:: Exercise aim ::
In the data, find the word "file" and copy out every line that has it.

:: Records for this exercise ::
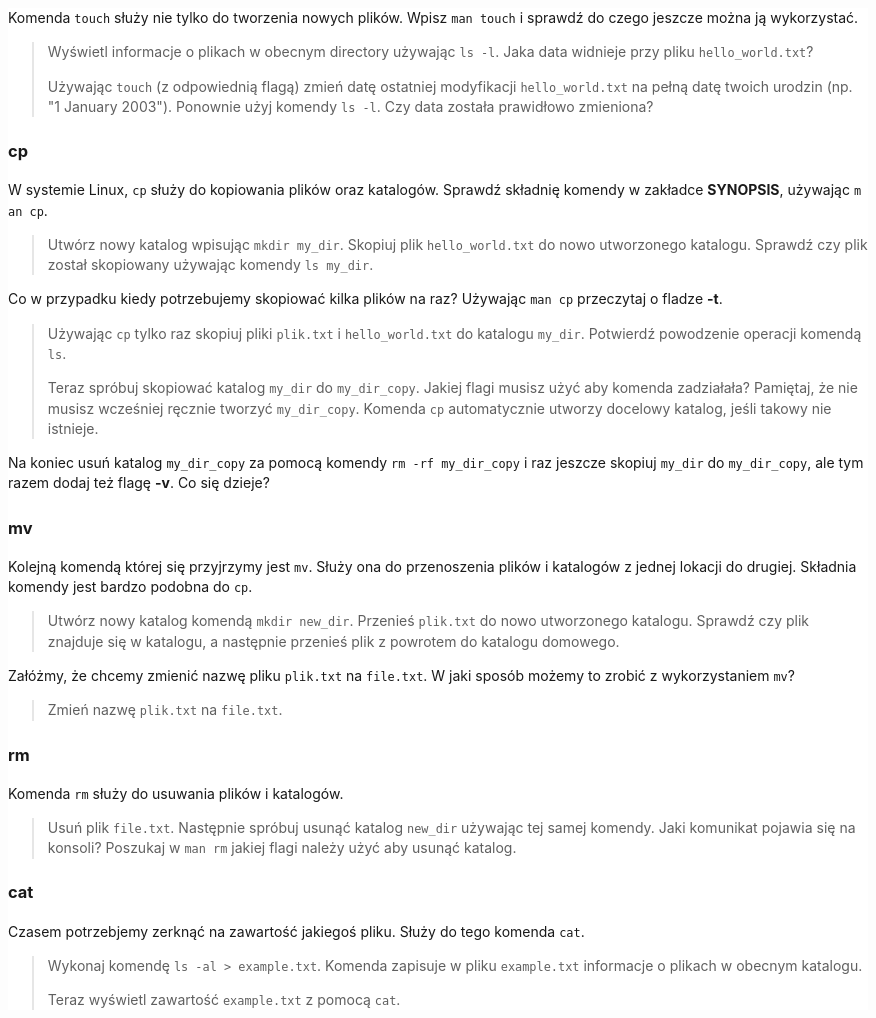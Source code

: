 Komenda `touch` służy nie tylko do tworzenia nowych plików. Wpisz `man touch` i sprawdź do czego jeszcze można ją wykorzystać.

> Wyświetl informacje o plikach w obecnym directory używając `ls -l`. Jaka data widnieje przy pliku `hello_world.txt`?
>
> Używając `touch` (z odpowiednią flagą) zmień datę ostatniej modyfikacji `hello_world.txt` na pełną datę twoich urodzin (np. "1 January 2003"). Ponownie użyj komendy `ls -l`. Czy data została prawidłowo zmieniona?

### cp

W systemie Linux, `cp` służy do kopiowania plików oraz katalogów. Sprawdź składnię komendy w zakładce **SYNOPSIS**, używając `man cp`.

> Utwórz nowy katalog wpisując `mkdir my_dir`. Skopiuj plik `hello_world.txt` do nowo utworzonego katalogu. Sprawdź czy plik został skopiowany używając komendy `ls my_dir`.

Co w przypadku kiedy potrzebujemy skopiować kilka plików na raz? Używając `man cp` przeczytaj o fladze **-t**.

> Używając `cp` tylko raz skopiuj pliki `plik.txt` i `hello_world.txt` do katalogu `my_dir`. Potwierdź powodzenie operacji komendą `ls`.
>
> Teraz spróbuj skopiować katalog `my_dir` do `my_dir_copy`. Jakiej flagi musisz użyć aby komenda zadziałała? Pamiętaj, że nie musisz wcześniej ręcznie tworzyć `my_dir_copy`. Komenda `cp` automatycznie utworzy docelowy katalog, jeśli takowy nie istnieje.

Na koniec usuń katalog `my_dir_copy` za pomocą komendy `rm -rf my_dir_copy` i raz jeszcze skopiuj `my_dir` do `my_dir_copy`, ale tym razem dodaj też flagę **-v**. Co się dzieje?

### mv

Kolejną komendą której się przyjrzymy jest `mv`. Służy ona do przenoszenia plików i katalogów z jednej lokacji do drugiej. Składnia komendy jest bardzo podobna do `cp`.

> Utwórz nowy katalog komendą `mkdir new_dir`. Przenieś `plik.txt` do nowo utworzonego katalogu. Sprawdź czy plik znajduje się w katalogu, a następnie przenieś plik z powrotem do katalogu domowego.

Załóżmy, że chcemy zmienić nazwę pliku `plik.txt` na `file.txt`. W jaki sposób możemy to zrobić z wykorzystaniem `mv`?

> Zmień nazwę `plik.txt` na `file.txt`.

### rm

Komenda `rm` służy do usuwania plików i katalogów.

> Usuń plik `file.txt`. Następnie spróbuj usunąć katalog `new_dir` używając tej samej komendy. Jaki komunikat pojawia się na konsoli? Poszukaj w `man rm` jakiej flagi należy użyć aby usunąć katalog.

### cat

Czasem potrzebjemy zerknąć na zawartość jakiegoś pliku. Służy do tego komenda `cat`.

> Wykonaj komendę `ls -al > example.txt`. Komenda zapisuje w pliku `example.txt` informacje o plikach w obecnym katalogu.
>
> Teraz wyświetl zawartość `example.txt` z pomocą `cat`.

:: Completed exercise ::
Załóżmy, że chcemy zmienić nazwę pliku `plik.txt` na `file.txt`. W jaki sposób możemy to zrobić z wykorzystaniem `mv`?
> Zmień nazwę `plik.txt` na `file.txt`.
> Usuń plik `file.txt`. Następnie spróbuj usunąć katalog `new_dir` używając tej samej komendy. Jaki komunikat pojawia się na konsoli? Poszukaj w `man rm` jakiej flagi należy użyć aby usunąć katalog.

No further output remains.